Severn opened the door before she could knock. Teela was out in the street before she could talk.
“I’m against this,” Teela told her. “For the record.”
“That’s fine, as long as you understand that I’m going anyway.” She glanced at Severn as he locked his door. “We’re going to Nightshade?”
He nodded and added, “I win,” to Teela.
Teela was less graceful about losing a bet than Severn had been, probably because she had less practice. “I never said she was stupid.”
That definition of never stretched the meaning of the word so far it was likely to snap. “I suppose it’s too much to hope that we’re not going to the Castle?”
“Far too much,” Teela replied.
“Did Nightshade communicate with you directly?”
“With me? No. Before you ask, he didn’t mirror Severn either.”

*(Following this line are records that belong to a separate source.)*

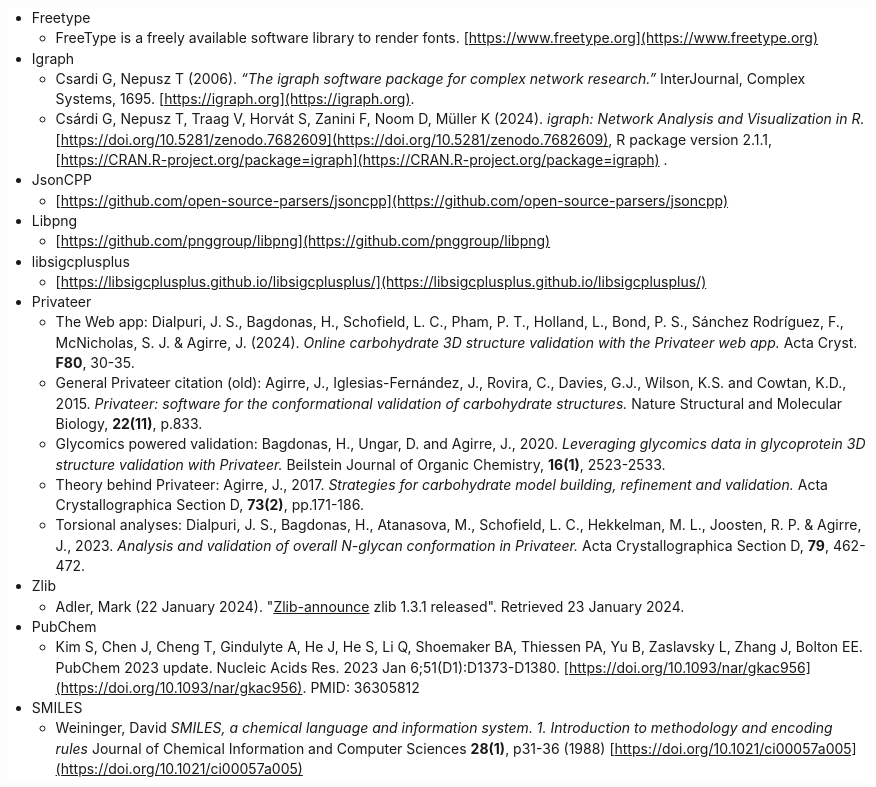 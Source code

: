 * Freetype
    * FreeType is a freely available software library to render fonts. [https://www.freetype.org](https://www.freetype.org)
* Igraph
    * Csardi G, Nepusz T (2006). *“The igraph software package for complex network research.”* InterJournal, Complex Systems, 1695. [https://igraph.org](https://igraph.org).
    * Csárdi G, Nepusz T, Traag V, Horvát S, Zanini F, Noom D, Müller K (2024). *igraph: Network Analysis and Visualization in R.* [https://doi.org/10.5281/zenodo.7682609](https://doi.org/10.5281/zenodo.7682609), R package version 2.1.1, [https://CRAN.R-project.org/package=igraph](https://CRAN.R-project.org/package=igraph) .
* JsonCPP
    * [https://github.com/open-source-parsers/jsoncpp](https://github.com/open-source-parsers/jsoncpp)
* Libpng
    * [https://github.com/pnggroup/libpng](https://github.com/pnggroup/libpng)
* libsigcplusplus
    * [https://libsigcplusplus.github.io/libsigcplusplus/](https://libsigcplusplus.github.io/libsigcplusplus/)
* Privateer
    * The Web app: Dialpuri, J. S., Bagdonas, H., Schofield, L. C., Pham, P. T., Holland, L., Bond, P. S., Sánchez Rodríguez, F., McNicholas, S. J. & Agirre, J. (2024). *Online carbohydrate 3D structure validation with the Privateer web app.* Acta Cryst. **F80**, 30-35.
    * General Privateer citation (old): Agirre, J., Iglesias-Fernández, J., Rovira, C., Davies, G.J., Wilson, K.S. and Cowtan, K.D., 2015. *Privateer: software for the conformational validation of carbohydrate structures.* Nature Structural and Molecular Biology, **22(11)**, p.833.
    * Glycomics powered validation: Bagdonas, H., Ungar, D. and Agirre, J., 2020. *Leveraging glycomics data in glycoprotein 3D structure validation with Privateer.* Beilstein Journal of Organic Chemistry, **16(1)**, 2523-2533.
    * Theory behind Privateer: Agirre, J., 2017. *Strategies for carbohydrate model building, refinement and validation.* Acta Crystallographica Section D, **73(2)**, pp.171-186.
    * Torsional analyses: Dialpuri, J. S., Bagdonas, H., Atanasova, M., Schofield, L. C., Hekkelman, M. L., Joosten, R. P. & Agirre, J., 2023. *Analysis and validation of overall N-glycan conformation in Privateer.* Acta Crystallographica Section D, **79**, 462-472.
* Zlib
    *  Adler, Mark (22 January 2024). "[Zlib-announce](https://madler.net/pipermail/zlib-announce_madler.net/2024/000015.html) zlib 1.3.1 released". Retrieved 23 January 2024.
* PubChem
    * Kim S, Chen J, Cheng T, Gindulyte A, He J, He S, Li Q, Shoemaker BA, Thiessen PA, Yu B, Zaslavsky L, Zhang J, Bolton EE. PubChem 2023 update. Nucleic Acids Res. 2023 Jan 6;51(D1):D1373-D1380. [https://doi.org/10.1093/nar/gkac956](https://doi.org/10.1093/nar/gkac956). PMID: 36305812
* SMILES
    * Weininger, David *SMILES, a chemical language and information system. 1. Introduction to methodology and encoding rules* Journal of Chemical Information and Computer Sciences **28(1)**, p31-36 (1988) [https://doi.org/10.1021/ci00057a005](https://doi.org/10.1021/ci00057a005)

“So we’re heading there because Annarion was in contact with you directly.”
“Something like that.”
“Which means Nightshade isn’t expecting visitors.”
He is, now, the fieflord said, right on cue.
* * *
“There is a reason I didn’t want you tagging along,” Teela said. “In fact, there are several. Your mark is glowing.” She strode at a fast pace past the idling carriage. No one took a carriage into the fiefs.
Kaylin lifted her hand to her cheek. Unlike the marks that had come to define much of her life, this one had arrived later, and she knew its source: Lord Nightshade, of the fief that bore his name.
“I take it this means he knows we’re coming.”
“...Sorry, Teela.”
“Not good enough.”
“You weren’t exactly going to storm the damn Castle in secret.”
“There’s every chance we were going to do exactly that,” Teela snapped.
Kaylin looked to Severn. “Was she drinking?”
“Alcohol doesn’t affect me,” Teela said, before Severn could answer. This wasn’t strictly true, but close. Teela could, with effort, be affected by alcohol meant for mortal consumption—but almost anything could snap her out of it.
“Not an answer.”
“As much of an answer as you deserve. Look—things at Castle Nightshade are in flux at the moment.”
“Annarion is in the Castle.”
“Yes.”
“And he’s the reason things are in flux?”
“That’s our assumption.” Teela picked up a pace that was already on the wrong side of punishing.
“Teela.” The small dragon added accompaniment or the Barrani Hawk might have ignored Kaylin. She slowed, which, given her mood, was the equivalent of a dead stop.
“You can speak with Annarion. What’s happened at the Castle?”
Teela exhaled. She didn’t stop moving. “I can speak with Annarion,” she said, in what should have been agreement. It wasn’t. “At the moment, he can speak with me. But I can’t understand at least half of what he’s saying.”
Kaylin almost missed the ground with her next step. “He’s—he’s speaking the way Nightshade and I do?”
“Yes.”
“How can you not understand him?”
Severn caught Kaylin’s arm. “She doesn’t know. We’re heading to Nightshade in part to find answers.”
“And the other part?”
“To find Annarion.”
“There’s something else you’re not saying.”